The problem => Print every entry exactly once more, omitting each picture.

Provided material =>
╔══

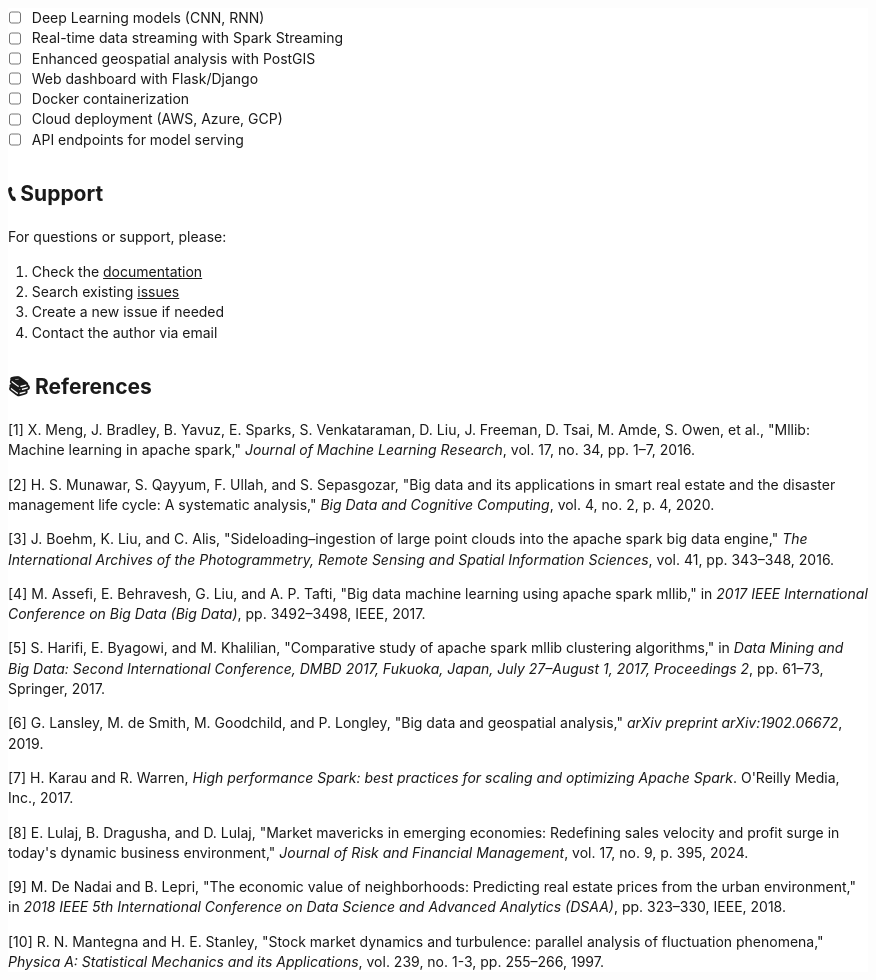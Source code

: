 - [ ] Deep Learning models (CNN, RNN)
- [ ] Real-time data streaming with Spark Streaming
- [ ] Enhanced geospatial analysis with PostGIS
- [ ] Web dashboard with Flask/Django
- [ ] Docker containerization
- [ ] Cloud deployment (AWS, Azure, GCP)
- [ ] API endpoints for model serving

## 📞 Support

For questions or support, please:
1. Check the [documentation](docs/)
2. Search existing [issues](https://github.com/debanjan06/real-estate-spark-analytics/issues)
3. Create a new issue if needed
4. Contact the author via email

## 📚 References

[1] X. Meng, J. Bradley, B. Yavuz, E. Sparks, S. Venkataraman, D. Liu, J. Freeman, D. Tsai, M. Amde, S. Owen, et al., "Mllib: Machine learning in apache spark," *Journal of Machine Learning Research*, vol. 17, no. 34, pp. 1–7, 2016.

[2] H. S. Munawar, S. Qayyum, F. Ullah, and S. Sepasgozar, "Big data and its applications in smart real estate and the disaster management life cycle: A systematic analysis," *Big Data and Cognitive Computing*, vol. 4, no. 2, p. 4, 2020.

[3] J. Boehm, K. Liu, and C. Alis, "Sideloading–ingestion of large point clouds into the apache spark big data engine," *The International Archives of the Photogrammetry, Remote Sensing and Spatial Information Sciences*, vol. 41, pp. 343–348, 2016.

[4] M. Assefi, E. Behravesh, G. Liu, and A. P. Tafti, "Big data machine learning using apache spark mllib," in *2017 IEEE International Conference on Big Data (Big Data)*, pp. 3492–3498, IEEE, 2017.

[5] S. Harifi, E. Byagowi, and M. Khalilian, "Comparative study of apache spark mllib clustering algorithms," in *Data Mining and Big Data: Second International Conference, DMBD 2017, Fukuoka, Japan, July 27–August 1, 2017, Proceedings 2*, pp. 61–73, Springer, 2017.

[6] G. Lansley, M. de Smith, M. Goodchild, and P. Longley, "Big data and geospatial analysis," *arXiv preprint arXiv:1902.06672*, 2019.

[7] H. Karau and R. Warren, *High performance Spark: best practices for scaling and optimizing Apache Spark*. O'Reilly Media, Inc., 2017.

[8] E. Lulaj, B. Dragusha, and D. Lulaj, "Market mavericks in emerging economies: Redefining sales velocity and profit surge in today's dynamic business environment," *Journal of Risk and Financial Management*, vol. 17, no. 9, p. 395, 2024.

[9] M. De Nadai and B. Lepri, "The economic value of neighborhoods: Predicting real estate prices from the urban environment," in *2018 IEEE 5th International Conference on Data Science and Advanced Analytics (DSAA)*, pp. 323–330, IEEE, 2018.

[10] R. N. Mantegna and H. E. Stanley, "Stock market dynamics and turbulence: parallel analysis of fluctuation phenomena," *Physica A: Statistical Mechanics and its Applications*, vol. 239, no. 1-3, pp. 255–266, 1997.
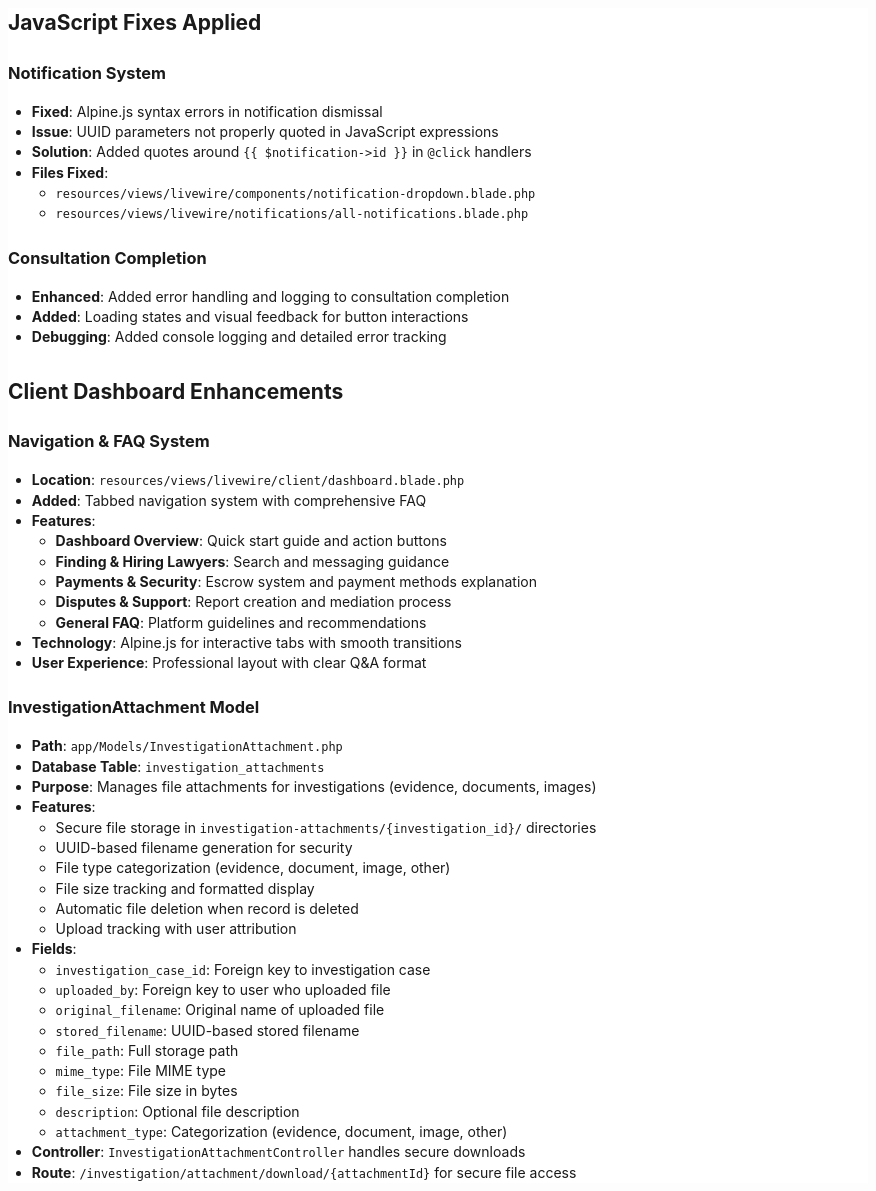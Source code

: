
## JavaScript Fixes Applied

### Notification System
- **Fixed**: Alpine.js syntax errors in notification dismissal
- **Issue**: UUID parameters not properly quoted in JavaScript expressions
- **Solution**: Added quotes around `{{ $notification->id }}` in `@click` handlers
- **Files Fixed**:
  - `resources/views/livewire/components/notification-dropdown.blade.php`
  - `resources/views/livewire/notifications/all-notifications.blade.php`

### Consultation Completion
- **Enhanced**: Added error handling and logging to consultation completion
- **Added**: Loading states and visual feedback for button interactions
- **Debugging**: Added console logging and detailed error tracking

## Client Dashboard Enhancements

### Navigation & FAQ System
- **Location**: `resources/views/livewire/client/dashboard.blade.php`
- **Added**: Tabbed navigation system with comprehensive FAQ
- **Features**:
  - **Dashboard Overview**: Quick start guide and action buttons
  - **Finding & Hiring Lawyers**: Search and messaging guidance
  - **Payments & Security**: Escrow system and payment methods explanation
  - **Disputes & Support**: Report creation and mediation process
  - **General FAQ**: Platform guidelines and recommendations
- **Technology**: Alpine.js for interactive tabs with smooth transitions
- **User Experience**: Professional layout with clear Q&A format

### InvestigationAttachment Model
- **Path**: `app/Models/InvestigationAttachment.php`
- **Database Table**: `investigation_attachments`
- **Purpose**: Manages file attachments for investigations (evidence, documents, images)
- **Features**:
  - Secure file storage in `investigation-attachments/{investigation_id}/` directories
  - UUID-based filename generation for security
  - File type categorization (evidence, document, image, other)
  - File size tracking and formatted display
  - Automatic file deletion when record is deleted
  - Upload tracking with user attribution
- **Fields**:
  - `investigation_case_id`: Foreign key to investigation case
  - `uploaded_by`: Foreign key to user who uploaded file
  - `original_filename`: Original name of uploaded file
  - `stored_filename`: UUID-based stored filename
  - `file_path`: Full storage path
  - `mime_type`: File MIME type
  - `file_size`: File size in bytes
  - `description`: Optional file description
  - `attachment_type`: Categorization (evidence, document, image, other)
- **Controller**: `InvestigationAttachmentController` handles secure downloads
- **Route**: `/investigation/attachment/download/{attachmentId}` for secure file access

╚══

Solution =>
Source code

: - [ ] Deep Learning models (CNN, RNN)
- [ ] Real-time data streaming with Spark Streaming
- [ ] Enhanced geospatial analysis with PostGIS
- [ ] Web dashboard with Flask/Django
- [ ] Docker containerization
- [ ] Cloud deployment (AWS, Azure, GCP)
- [ ] API endpoints for model serving

## 📞 Support

For questions or support, please:
1. Check the [documentation](docs/)
2. Search existing [issues](https://github.com/debanjan06/real-estate-spark-analytics/issues)
3. Create a new issue if needed
4. Contact the author via email

## 📚 References

[1] X. Meng, J. Bradley, B. Yavuz, E. Sparks, S. Venkataraman, D. Liu, J. Freeman, D. Tsai, M. Amde, S. Owen, et al., "Mllib: Machine learning in apache spark," *Journal of Machine Learning Research*, vol. 17, no. 34, pp. 1–7, 2016.

[2] H. S. Munawar, S. Qayyum, F. Ullah, and S. Sepasgozar, "Big data and its applications in smart real estate and the disaster management life cycle: A systematic analysis," *Big Data and Cognitive Computing*, vol. 4, no. 2, p. 4, 2020.

[3] J. Boehm, K. Liu, and C. Alis, "Sideloading–ingestion of large point clouds into the apache spark big data engine," *The International Archives of the Photogrammetry, Remote Sensing and Spatial Information Sciences*, vol. 41, pp. 343–348, 2016.

[4] M. Assefi, E. Behravesh, G. Liu, and A. P. Tafti, "Big data machine learning using apache spark mllib," in *2017 IEEE International Conference on Big Data (Big Data)*, pp. 3492–3498, IEEE, 2017.

[5] S. Harifi, E. Byagowi, and M. Khalilian, "Comparative study of apache spark mllib clustering algorithms," in *Data Mining and Big Data: Second International Conference, DMBD 2017, Fukuoka, Japan, July 27–August 1, 2017, Proceedings 2*, pp. 61–73, Springer, 2017.

[6] G. Lansley, M. de Smith, M. Goodchild, and P. Longley, "Big data and geospatial analysis," *arXiv preprint arXiv:1902.06672*, 2019.

[7] H. Karau and R. Warren, *High performance Spark: best practices for scaling and optimizing Apache Spark*. O'Reilly Media, Inc., 2017.

[8] E. Lulaj, B. Dragusha, and D. Lulaj, "Market mavericks in emerging economies: Redefining sales velocity and profit surge in today's dynamic business environment," *Journal of Risk and Financial Management*, vol. 17, no. 9, p. 395, 2024.

[9] M. De Nadai and B. Lepri, "The economic value of neighborhoods: Predicting real estate prices from the urban environment," in *2018 IEEE 5th International Conference on Data Science and Advanced Analytics (DSAA)*, pp. 323–330, IEEE, 2018.

[10] R. N. Mantegna and H. E. Stanley, "Stock market dynamics and turbulence: parallel analysis of fluctuation phenomena," *Physica A: Statistical Mechanics and its Applications*, vol. 239, no. 1-3, pp. 255–266, 1997.
Source code

:
## JavaScript Fixes Applied

### Notification System
- **Fixed**: Alpine.js syntax errors in notification dismissal
- **Issue**: UUID parameters not properly quoted in JavaScript expressions
- **Solution**: Added quotes around `{{ $notification->id }}` in `@click` handlers
- **Files Fixed**:
  - `resources/views/livewire/components/notification-dropdown.blade.php`
  - `resources/views/livewire/notifications/all-notifications.blade.php`

### Consultation Completion
- **Enhanced**: Added error handling and logging to consultation completion
- **Added**: Loading states and visual feedback for button interactions
- **Debugging**: Added console logging and detailed error tracking

## Client Dashboard Enhancements

### Navigation & FAQ System
- **Location**: `resources/views/livewire/client/dashboard.blade.php`
- **Added**: Tabbed navigation system with comprehensive FAQ
- **Features**:
  - **Dashboard Overview**: Quick start guide and action buttons
  - **Finding & Hiring Lawyers**: Search and messaging guidance
  - **Payments & Security**: Escrow system and payment methods explanation
  - **Disputes & Support**: Report creation and mediation process
  - **General FAQ**: Platform guidelines and recommendations
- **Technology**: Alpine.js for interactive tabs with smooth transitions
- **User Experience**: Professional layout with clear Q&A format

### InvestigationAttachment Model
- **Path**: `app/Models/InvestigationAttachment.php`
- **Database Table**: `investigation_attachments`
- **Purpose**: Manages file attachments for investigations (evidence, documents, images)
- **Features**:
  - Secure file storage in `investigation-attachments/{investigation_id}/` directories
  - UUID-based filename generation for security
  - File type categorization (evidence, document, image, other)
  - File size tracking and formatted display
  - Automatic file deletion when record is deleted
  - Upload tracking with user attribution
- **Fields**:
  - `investigation_case_id`: Foreign key to investigation case
  - `uploaded_by`: Foreign key to user who uploaded file
  - `original_filename`: Original name of uploaded file
  - `stored_filename`: UUID-based stored filename
  - `file_path`: Full storage path
  - `mime_type`: File MIME type
  - `file_size`: File size in bytes
  - `description`: Optional file description
  - `attachment_type`: Categorization (evidence, document, image, other)
- **Controller**: `InvestigationAttachmentController` handles secure downloads
- **Route**: `/investigation/attachment/download/{attachmentId}` for secure file access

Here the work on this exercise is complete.